El riesgo país se acerca a los 500 puntos básicos por una combinación de factores internos y externos que deterioraron el clima financiero. El indicador elaborado por JP Morgan se ubica en 494 puntos y acumula una suba cercana al 15% durante agosto.
El avance marca un cambio respecto de la tendencia que había llevado al índice a quedar cerca de perforar los 400 puntos. La mejora se frenó en las últimas semanas ante un escenario internacional más adverso, marcado entre otros factores por la incertidumbre vinculada a la prolongación del conflicto en Medio Oriente.
La evolución del indicador había generado expectativas en el Gobierno, que veía en una eventual caída sostenida una señal favorable para volver a los mercados internacionales de deuda.
En el frente interno, los últimos datos sobre empleo y salarios también generan preocupación entre los inversores, que observan con mayor cautela la evolución de la economía y la continuidad del programa político del Gobierno de Javier Milei.
A esto se suma el comportamiento de los bonos soberanos argentinos, que acumulan pérdidas de hasta 4,3% en agosto.

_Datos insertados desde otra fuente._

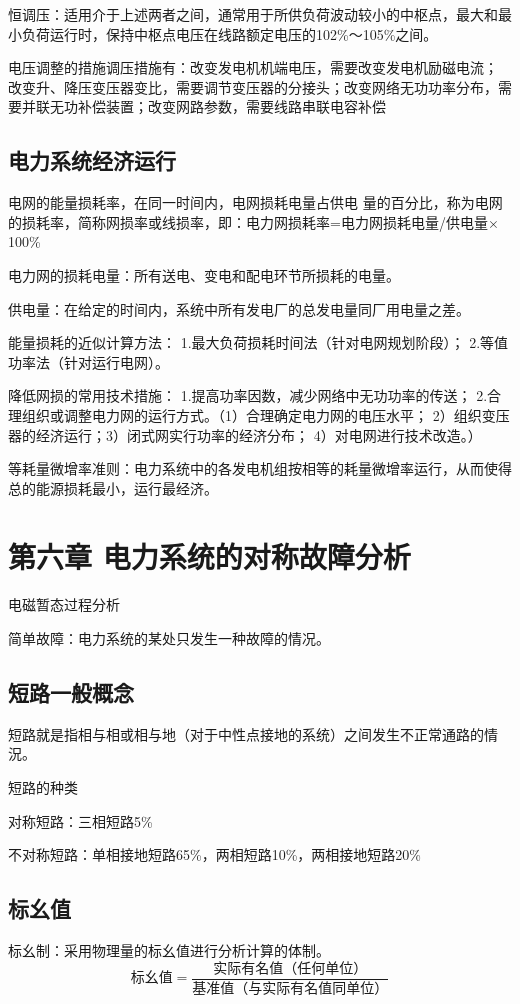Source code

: \documentclass[UTF8, 12pt, a4paper]{ctexart}
\begin{document}
恒调压：适用介于上述两者之间，通常用于所供负荷波动较小的中枢点，最大和最小负荷运行时，保持中枢点电压在线路额定电压的102\%～105\%之间。

电压调整的措施调压措施有：改变发电机机端电压，需要改变发电机励磁电流；
改变升、降压变压器变比，需要调节变压器的分接头；改变网络无功功率分布，需要并联无功补偿装置；改变网路参数，需要线路串联电容补偿
\subsection{电力系统经济运行}
电网的能量损耗率，在同一时间内，电网损耗电量占供电 量的百分比，称为电网的损耗率，简称网损率或线损率，即：电力网损耗率=电力网损耗电量/供电量$\times$100\%

电力网的损耗电量：所有送电、变电和配电环节所损耗的电量。

供电量：在给定的时间内，系统中所有发电厂的总发电量同厂用电量之差。

能量损耗的近似计算方法：
1.最大负荷损耗时间法（针对电网规划阶段）；
2.等值功率法（针对运行电网）。

降低网损的常用技术措施：
1.提高功率因数，减少网络中无功功率的传送；
2.合理组织或调整电力网的运行方式。（1）合理确定电力网的电压水平； 2）组织变压器的经济运行；3）闭式网实行功率的经济分布； 4）对电网进行技术改造。）

等耗量微增率准则：电力系统中的各发电机组按相等的耗量微增率运行，从而使得总的能源损耗最小，运行最经济。
\newpage{}
\section{第六章{} 电力系统的对称故障分析}
电磁暂态过程分析

简单故障：电力系统的某处只发生一种故障的情况。
\subsection{短路一般概念}
短路就是指相与相或相与地（对于中性点接地的系统）之间发生不正常通路的情況。

短路的种类

对称短路：三相短路5\%

不对称短路：单相接地短路65\%，两相短路10\%，两相接地短路20\%
\subsection{标幺值}
标幺制：采用物理量的标幺值进行分析计算的体制。
\[
    \text{标幺值}=\dfrac{\text{实际有名值（任何单位）}}{\text{基准值（与实际有名值同单位）}}
\]
\end{document}

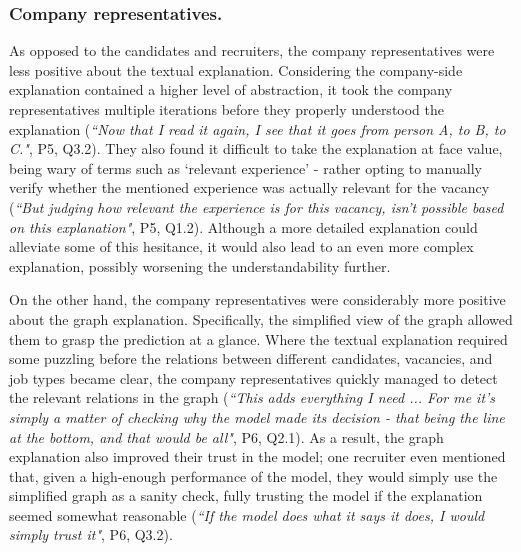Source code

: \subsubsection{Company representatives.}
As opposed to the candidates and recruiters, the company representatives were less positive about the textual explanation. Considering the company-side explanation contained a higher level of abstraction, it took the company representatives multiple iterations before they properly understood the explanation (\textit{``Now that I read it again, I see that it goes from person A, to B, to C."}, P5, Q3.2). They also found it difficult to take the explanation at face value, being wary of terms such as `relevant experience' - rather opting to manually verify whether the mentioned experience was actually relevant for the vacancy (\textit{``But judging how relevant the experience is for this vacancy, isn't possible based on this explanation"}, P5, Q1.2). Although a more detailed explanation could alleviate some of this hesitance, it would also lead to an even more complex explanation, possibly worsening the understandability further. 

On the other hand, the company representatives were considerably more positive about the graph explanation. Specifically, the simplified view of the graph allowed them to grasp the prediction at a glance. Where the textual explanation required some puzzling before the relations between different candidates, vacancies, and job types became clear, the company representatives quickly managed to detect the relevant relations in the graph (\textit{``This adds everything I need ... For me it's simply a matter of checking why the model made its decision - that being the line at the bottom, and that would be all"}, P6, Q2.1). As a result, the graph explanation also improved their trust in the model; one recruiter even mentioned that, given a high-enough performance of the model, they would simply use the simplified graph as a sanity check, fully trusting the model if the explanation seemed somewhat reasonable (\textit{``If the model does what it says it does, I would simply trust it"}, P6, Q3.2).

La caída de estos títulos es uno de los factores que presiona sobre el riesgo país.
El escenario externo también juega un papel relevante. Los bonos del Tesoro de Estados Unidos a 30 años alcanzaron un rendimiento superior al 5%, un nivel que impacta sobre la percepción de riesgo de los mercados emergentes, ya que los títulos estadounidenses funcionan como referencia para las inversiones globales.
Fuente: NA.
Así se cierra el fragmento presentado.